続く緒方壽人(デザインエンジニア、Takrmディレクター)さんは私たちがいつ何時、病気や事故にあったり、加齢・高齢化しても、引き続き表現活動を継続していくことができるようにVRやMRを用いながらサポートできると実践を紹介、とりわけたんぽぼの家の障害のある人たちとの試行的取り組みを報告。
一方、今回の取り組みを会場=場として支援するYCAMアーティスティック・ディレクター、YCAM では20年来教育普及を担当してきたという会田大也さん、YCAMにおける表現とテクノロジーの多彩な取り組み事例を積み上げてきたことを報告。
その後、ディスカッションの進行は情報科学芸術大学院大学[IAMAS] 教授の小林茂さんがつとめ、三者の報告に、表現とケア、ケアとテクノロジー、テクノロジーと表現といった共通するものが見えてきたと整理しながら、三者に課題や今後の可能性を問いました。障害のある人やそのケアに携わる人、Well-beingを高めるためのエンジニアやデザイナーの創意工夫が評価されながら、表現とケアとテクノロジーの課題や今後の可能性が闊達に論じられた。
ただし惜しむらくは、せっかく「とけていく・・・・」映像作品上映会を前にしたフォーラムなら、新井英夫くんが遠隔zoomあたりで登場してくれて、ALSだけれど相変わらずのダジャレや落語家ともおぼしき語り草を発揮する姿を見せてくれればさぞかし良かった。被写体になった生身の人間が、すぐ向こうに登場してくれれば、まさに「解けていく」のに〜〜(おそまつ)。
さて小休止の後、いよいよ上映、作品鑑賞へ。
う〜む、私は発病後再会できないままコロナ禍で「安寿と厨子王」状態になっていたこともあり、このような新井くんを見たのが初めて。そのため電動車椅子の姿を固唾を飲んで集中的に把握せねばと凝視。

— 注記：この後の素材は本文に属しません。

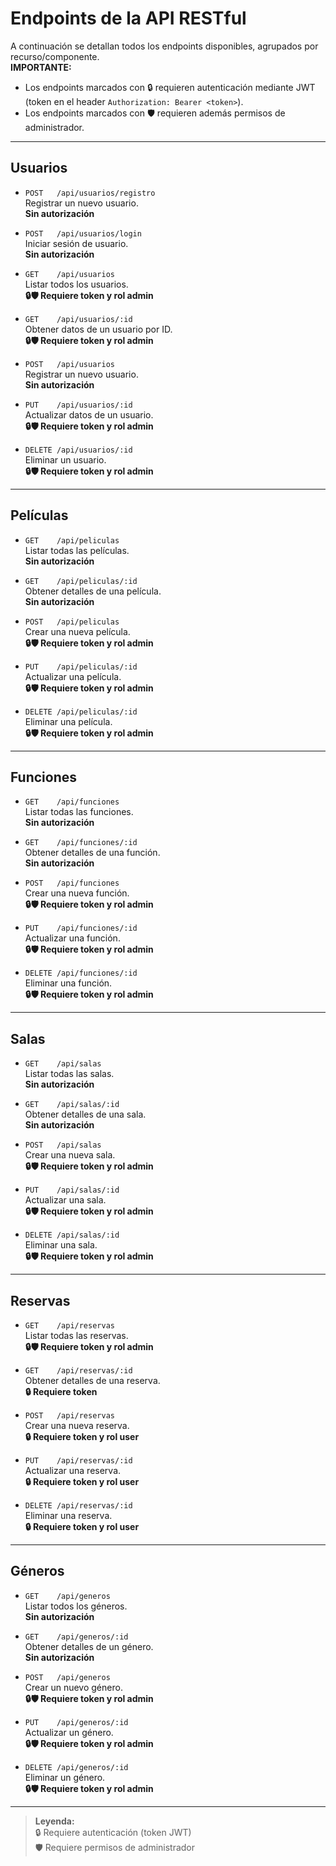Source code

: # Endpoints de la API RESTful

A continuación se detallan todos los endpoints disponibles, agrupados por recurso/componente.  
**IMPORTANTE:**  
- Los endpoints marcados con 🔒 requieren autenticación mediante JWT (token en el header `Authorization: Bearer <token>`).
- Los endpoints marcados con 🛡️ requieren además permisos de administrador.

---

## Usuarios

- `POST   /api/usuarios/registro`  
  Registrar un nuevo usuario.  
  **Sin autorización**

- `POST   /api/usuarios/login`  
  Iniciar sesión de usuario.  
  **Sin autorización**

- `GET    /api/usuarios`  
  Listar todos los usuarios.  
  **🔒🛡️ Requiere token y rol admin**

- `GET    /api/usuarios/:id`  
  Obtener datos de un usuario por ID.  
  **🔒🛡️ Requiere token y rol admin**

- `POST   /api/usuarios`  
  Registrar un nuevo usuario.  
  **Sin autorización**

- `PUT    /api/usuarios/:id`  
  Actualizar datos de un usuario.  
  **🔒🛡️ Requiere token y rol admin**

- `DELETE /api/usuarios/:id`  
  Eliminar un usuario.  
  **🔒🛡️ Requiere token y rol admin**

---

## Películas

- `GET    /api/peliculas`  
  Listar todas las películas.  
  **Sin autorización**

- `GET    /api/peliculas/:id`  
  Obtener detalles de una película.  
  **Sin autorización**

- `POST   /api/peliculas`  
  Crear una nueva película.  
  **🔒🛡️ Requiere token y rol admin**

- `PUT    /api/peliculas/:id`  
  Actualizar una película.  
  **🔒🛡️ Requiere token y rol admin**

- `DELETE /api/peliculas/:id`  
  Eliminar una película.  
  **🔒🛡️ Requiere token y rol admin**

---

## Funciones

- `GET    /api/funciones`  
  Listar todas las funciones.  
  **Sin autorización**

- `GET    /api/funciones/:id`  
  Obtener detalles de una función.  
  **Sin autorización**

- `POST   /api/funciones`  
  Crear una nueva función.  
  **🔒🛡️ Requiere token y rol admin**

- `PUT    /api/funciones/:id`  
  Actualizar una función.  
  **🔒🛡️ Requiere token y rol admin**

- `DELETE /api/funciones/:id`  
  Eliminar una función.  
  **🔒🛡️ Requiere token y rol admin**

---

## Salas

- `GET    /api/salas`  
  Listar todas las salas.  
  **Sin autorización**

- `GET    /api/salas/:id`  
  Obtener detalles de una sala.  
  **Sin autorización**

- `POST   /api/salas`  
  Crear una nueva sala.  
  **🔒🛡️ Requiere token y rol admin**

- `PUT    /api/salas/:id`  
  Actualizar una sala.  
  **🔒🛡️ Requiere token y rol admin**

- `DELETE /api/salas/:id`  
  Eliminar una sala.  
  **🔒🛡️ Requiere token y rol admin**

---

## Reservas

- `GET    /api/reservas`  
  Listar todas las reservas.  
  **🔒🛡️ Requiere token y rol admin**

- `GET    /api/reservas/:id`  
  Obtener detalles de una reserva.  
  **🔒 Requiere token**

- `POST   /api/reservas`  
  Crear una nueva reserva.  
  **🔒 Requiere token y rol user**

- `PUT    /api/reservas/:id`  
  Actualizar una reserva.  
  **🔒 Requiere token y rol user**

- `DELETE /api/reservas/:id`  
  Eliminar una reserva.  
  **🔒 Requiere token y rol user**

---

## Géneros

- `GET    /api/generos`  
  Listar todos los géneros.  
  **Sin autorización**

- `GET    /api/generos/:id`  
  Obtener detalles de un género.  
  **Sin autorización**

- `POST   /api/generos`  
  Crear un nuevo género.  
  **🔒🛡️ Requiere token y rol admin**

- `PUT    /api/generos/:id`  
  Actualizar un género.  
  **🔒🛡️ Requiere token y rol admin**

- `DELETE /api/generos/:id`  
  Eliminar un género.  
  **🔒🛡️ Requiere token y rol admin**

---

> **Leyenda:**  
> 🔒 Requiere autenticación (token JWT)  
> 🛡️ Requiere permisos de administrador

みずから実験公演と命名したというが、車椅子に乗っていることを忘れるほどに、ジャワ舞踊家の佐久間さんとパートナーのバンバン(板坂)さんと繰り広げるしなやかなコンタクト・インプロビゼーションとも言えるダンスは見事だった。
野口三千三先生直伝の野口体操を伝授されたうえで、ありとあらゆる条件に向け、体奏家として、ファシリテーターとして、コミュニケーターとして、エデュケイターとして、身体表現と身体を媒介としたひとつらなりの創造活動を所狭しと日本各地で展開してきた新井くん。
彼が突如として難儀な病魔に襲われたことを遅れて知り、遅れて愕然としていた私も、風の噂にご加護を得て蘇りだしたと聞いたからこそ、この作品をぜひ見ておきたいと考えた。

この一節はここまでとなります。